Stored data
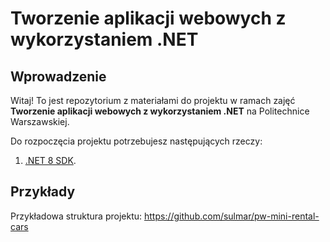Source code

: ﻿# Tworzenie aplikacji webowych z wykorzystaniem .NET

## Wprowadzenie

Witaj! To jest repozytorium z materiałami do projektu w ramach zajęć **Tworzenie aplikacji webowych z wykorzystaniem .NET** na Politechnice Warszawskiej.

Do rozpoczęcia projektu potrzebujesz następujących rzeczy:

1. [.NET 8 SDK](https://dotnet.microsoft.com/en-us/download/dotnet/8.0).


## Przykłady
Przykładowa struktura projektu: https://github.com/sulmar/pw-mini-rental-cars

Exercise objective
Without the pictures, return the whole of the data exactly as given.

Solution
Source code

: ﻿# Tworzenie aplikacji webowych z wykorzystaniem .NET

## Wprowadzenie

Witaj! To jest repozytorium z materiałami do projektu w ramach zajęć **Tworzenie aplikacji webowych z wykorzystaniem .NET** na Politechnice Warszawskiej.

Do rozpoczęcia projektu potrzebujesz następujących rzeczy:

1. [.NET 8 SDK](https://dotnet.microsoft.com/en-us/download/dotnet/8.0).


## Przykłady
Przykładowa struktura projektu: https://github.com/sulmar/pw-mini-rental-cars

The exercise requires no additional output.